NSW and Queensland meet for the second time in women's Holden State of Origin history ready to replicate the high quality that lit up North Sydney Oval just under 12 months ago.
Same night, same venue, same time, same way.
But what about the same result? Queensland are sure to have something to say about that.
While last year's clash was dubbed history-making and a reason to celebrate the women's game with an inaugural stand-alone fixture under the Origin banner, one side walked away from North Sydney Oval feeling bittersweet about the occasion.
The Blues got the 16-10 victory to take home the shield in front of 6824 people with a late try to Golden Boot recipient Isabelle Kelly.
This year's clash will see 15 players make their official State of Origin debuts across both states.
NSW have only eight players returning from their victorious side last year, while Queensland will field six fresh faces.

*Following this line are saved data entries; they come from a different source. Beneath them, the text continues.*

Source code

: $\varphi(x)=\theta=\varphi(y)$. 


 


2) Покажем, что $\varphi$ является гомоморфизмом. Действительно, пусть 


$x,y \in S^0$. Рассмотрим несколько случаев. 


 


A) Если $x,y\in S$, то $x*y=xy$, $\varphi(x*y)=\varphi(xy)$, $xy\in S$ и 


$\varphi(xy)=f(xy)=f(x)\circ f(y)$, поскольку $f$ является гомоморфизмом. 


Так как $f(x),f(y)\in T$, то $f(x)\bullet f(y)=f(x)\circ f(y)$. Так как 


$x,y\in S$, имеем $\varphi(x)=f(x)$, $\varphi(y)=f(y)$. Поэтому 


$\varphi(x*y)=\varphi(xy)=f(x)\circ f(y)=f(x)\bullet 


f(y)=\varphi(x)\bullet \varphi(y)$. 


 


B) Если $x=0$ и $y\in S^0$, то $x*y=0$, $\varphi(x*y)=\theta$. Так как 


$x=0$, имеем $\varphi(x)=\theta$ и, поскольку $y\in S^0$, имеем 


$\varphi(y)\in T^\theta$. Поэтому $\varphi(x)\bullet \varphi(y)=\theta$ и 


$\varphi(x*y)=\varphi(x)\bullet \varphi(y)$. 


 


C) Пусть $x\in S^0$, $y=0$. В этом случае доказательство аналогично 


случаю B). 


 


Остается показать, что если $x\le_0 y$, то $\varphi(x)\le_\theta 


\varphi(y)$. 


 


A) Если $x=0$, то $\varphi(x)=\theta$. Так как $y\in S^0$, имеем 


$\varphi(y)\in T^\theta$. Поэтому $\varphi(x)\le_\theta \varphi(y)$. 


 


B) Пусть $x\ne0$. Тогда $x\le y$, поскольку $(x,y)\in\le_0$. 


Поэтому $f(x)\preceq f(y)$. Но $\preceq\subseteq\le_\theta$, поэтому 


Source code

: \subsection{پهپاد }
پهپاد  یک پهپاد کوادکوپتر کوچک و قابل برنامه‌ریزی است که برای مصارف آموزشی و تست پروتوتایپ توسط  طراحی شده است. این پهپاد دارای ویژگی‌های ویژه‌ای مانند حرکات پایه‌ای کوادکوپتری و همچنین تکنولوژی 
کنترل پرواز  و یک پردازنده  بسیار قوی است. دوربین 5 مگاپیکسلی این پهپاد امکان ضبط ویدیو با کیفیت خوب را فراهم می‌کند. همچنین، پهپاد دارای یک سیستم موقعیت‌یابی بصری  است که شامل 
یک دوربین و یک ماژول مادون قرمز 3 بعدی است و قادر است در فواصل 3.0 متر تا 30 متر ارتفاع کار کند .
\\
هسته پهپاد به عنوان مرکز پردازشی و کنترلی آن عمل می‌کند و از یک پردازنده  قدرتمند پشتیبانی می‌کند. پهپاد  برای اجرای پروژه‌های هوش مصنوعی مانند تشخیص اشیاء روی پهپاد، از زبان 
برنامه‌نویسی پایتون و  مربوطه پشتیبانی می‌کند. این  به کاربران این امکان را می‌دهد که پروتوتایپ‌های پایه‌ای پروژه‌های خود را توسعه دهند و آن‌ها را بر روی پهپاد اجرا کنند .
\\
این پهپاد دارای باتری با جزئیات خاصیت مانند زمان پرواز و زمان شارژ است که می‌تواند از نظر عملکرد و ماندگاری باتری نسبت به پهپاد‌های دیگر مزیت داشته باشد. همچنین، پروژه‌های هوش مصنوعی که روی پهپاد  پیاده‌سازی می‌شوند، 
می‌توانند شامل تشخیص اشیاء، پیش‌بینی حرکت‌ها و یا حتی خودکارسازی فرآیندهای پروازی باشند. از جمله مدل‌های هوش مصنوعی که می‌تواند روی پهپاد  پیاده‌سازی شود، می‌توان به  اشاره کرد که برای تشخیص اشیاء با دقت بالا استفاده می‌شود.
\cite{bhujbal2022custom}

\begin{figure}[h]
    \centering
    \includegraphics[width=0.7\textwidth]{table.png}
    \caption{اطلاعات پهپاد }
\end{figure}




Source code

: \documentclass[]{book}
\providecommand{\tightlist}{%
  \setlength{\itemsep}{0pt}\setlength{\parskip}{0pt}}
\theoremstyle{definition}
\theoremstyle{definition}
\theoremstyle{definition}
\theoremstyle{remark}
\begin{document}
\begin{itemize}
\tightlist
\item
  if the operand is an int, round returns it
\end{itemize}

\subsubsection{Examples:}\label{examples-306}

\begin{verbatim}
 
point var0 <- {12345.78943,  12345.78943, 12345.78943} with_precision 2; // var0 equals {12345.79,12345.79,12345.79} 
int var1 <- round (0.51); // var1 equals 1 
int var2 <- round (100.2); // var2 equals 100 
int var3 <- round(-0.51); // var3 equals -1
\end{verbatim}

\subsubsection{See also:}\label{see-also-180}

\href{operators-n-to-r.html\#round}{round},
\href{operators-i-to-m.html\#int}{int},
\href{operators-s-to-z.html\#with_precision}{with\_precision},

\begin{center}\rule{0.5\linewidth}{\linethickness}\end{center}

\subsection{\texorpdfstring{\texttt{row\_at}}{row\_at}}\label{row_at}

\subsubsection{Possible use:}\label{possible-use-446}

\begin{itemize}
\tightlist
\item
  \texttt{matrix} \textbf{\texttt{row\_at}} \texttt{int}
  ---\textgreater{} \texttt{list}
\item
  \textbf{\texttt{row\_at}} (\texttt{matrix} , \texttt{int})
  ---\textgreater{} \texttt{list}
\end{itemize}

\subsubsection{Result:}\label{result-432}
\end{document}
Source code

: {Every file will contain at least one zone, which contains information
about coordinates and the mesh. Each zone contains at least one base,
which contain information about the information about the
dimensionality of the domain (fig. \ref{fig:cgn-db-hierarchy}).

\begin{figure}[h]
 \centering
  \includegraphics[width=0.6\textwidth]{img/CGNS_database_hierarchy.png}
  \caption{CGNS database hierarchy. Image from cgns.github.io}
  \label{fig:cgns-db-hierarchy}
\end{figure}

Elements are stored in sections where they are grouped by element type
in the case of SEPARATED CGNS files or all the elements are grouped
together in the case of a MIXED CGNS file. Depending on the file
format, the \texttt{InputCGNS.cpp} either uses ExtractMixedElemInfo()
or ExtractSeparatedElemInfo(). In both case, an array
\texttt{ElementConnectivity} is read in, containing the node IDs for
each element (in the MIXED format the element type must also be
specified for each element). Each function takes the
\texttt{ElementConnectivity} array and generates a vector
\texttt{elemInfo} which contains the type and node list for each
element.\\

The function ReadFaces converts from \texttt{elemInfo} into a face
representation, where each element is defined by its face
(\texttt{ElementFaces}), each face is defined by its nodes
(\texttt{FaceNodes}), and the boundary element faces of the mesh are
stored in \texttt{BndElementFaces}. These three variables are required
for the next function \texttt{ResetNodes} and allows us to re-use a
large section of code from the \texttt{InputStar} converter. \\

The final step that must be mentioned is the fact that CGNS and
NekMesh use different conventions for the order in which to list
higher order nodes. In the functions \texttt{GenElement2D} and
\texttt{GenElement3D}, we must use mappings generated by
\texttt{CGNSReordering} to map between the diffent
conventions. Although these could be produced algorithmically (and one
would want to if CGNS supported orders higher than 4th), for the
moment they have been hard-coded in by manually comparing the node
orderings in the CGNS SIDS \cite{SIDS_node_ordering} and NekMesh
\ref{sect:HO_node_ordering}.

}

NSW welcome new coach Andrew Patmore to the fold and he has brought a fresh approach, overlooking veteran forwards Elianna Walton and Bec Young for the clash. Kylie Hilder, 43, is the exception after being picked at hooker.
The Blues have opted for an inexperienced side that hasn't been helped with the losses of Sam Bremner, Taleena Simon and Nakia Davis-Welsh to pregnancies.
For Queensland, most of their core players remain from last year's clash with Ali Brigginshaw set to partner new but experienced playmaker Jenni-Sue Hoepper in the halves.
The clash could be the final for Maroons stalwarts Stephanie Hancock and Heather Ballinger before they hang up the boots, although it's understood only a successful result will make their future decisions a lot easier.
Coached by Jason Hetherington, the Maroons won't be short of passion and purpose but will it be enough to take the shield back to the sunshine state?
NSW: The Blues have made a late switch, bringing Millie Boyle into the starting front row and putting Vanessa Foliaki back to the bench. The Blues have seven debutantes for their title defence while 43-year-old Kylie Hilder returns to the interstate fold after a decade away. Strike centre Isabelle Kelly has overcome a knee injury that kept her out of the National Championships.
Queensland: A late switch an hour before kick-off with Tallisha Harden coming into the starting side and Steph Hancock moving to the bench. The Maroons have four debutantes and two returning players in Chelsea Lenarduzzi and Jenni-Sue Hoepper in the 2019 side. Annette Brander will start in the back row. Stephanie Mooka will start at right centre alongside Meg Ward.
Isabelle Kelly v Stephanie Mooka
Rookie centre Stephanie Mooka will be handed the task of marking strike centre Isabelle Kelly and it shapes as a match-up worth watching alone. Last year's Nellie Doherty Medallist for best player on the field, Kelly looms as the danger for Queensland given her two-try heroics last season. Kelly also churned out 126 metres and played a hand in the Blues' other try to make her mark as the best rugby league player in the world last year. Mooka is a tall and rangy AFL convert who possesses speed and size. If she can contain Kelly it will go a long way to a Maroons victory.
For the Blues to win
They'll need to weather the Queensland storm early, a task they managed to do in last year's clash before scoring the opening try. The Maroons will have their tails up early on and try to utilise the size of starting front-rowers Heather Ballinger and Tallisha Harden. NSW dominated the metres gain column for props last season with the help of Simaima Taufa, who made 182 metres alone. Compare that with Queensland's overall total of 120 and that's where the Blues have an edge. NSW's other major strength is around their fitness and on-field combinations. The left edge consists of predominantly NSW Country representatives that have played plenty of games at club level together, while their right side played for NSW City.
For the Maroons to win
A fast start would be ideal in enemy territory given NSW are likely to have enough strike late in the contest. Queensland possess a much more experienced and dominant spine so their combinations have already played in some big matches. Maroons hooker Brittany Breayley will need to have more of a say around the ruck alongside Ali Brigginshaw and make the Blues second-guess themselves in defence. If the Maroons can skip out to a strong lead going into half-time it should hold them in good stead to go on to victory. Not much split the teams in last season's maiden clash but a 69% completion rate in the second half proved the Maroons' downfall.
Two areas are worth noting for the upcoming clash in comparing the side's efforts last season. NSW managed 14 one-on-one tackles compared to Queensland's two, while the Maroons threw dummy passes on 36 occasions across their sets with the Blues totalling just 15. Queensland weren't as slick in their backline movements but still managed six offloads to one, indicating second-phase play is in them and something both sides should rely a lot more heavily on.
And another thing ...
The game will be played in 30-minute halves as per the format last year. A total of eight interchanges per side can be used. Head Injury Assessments will also apply.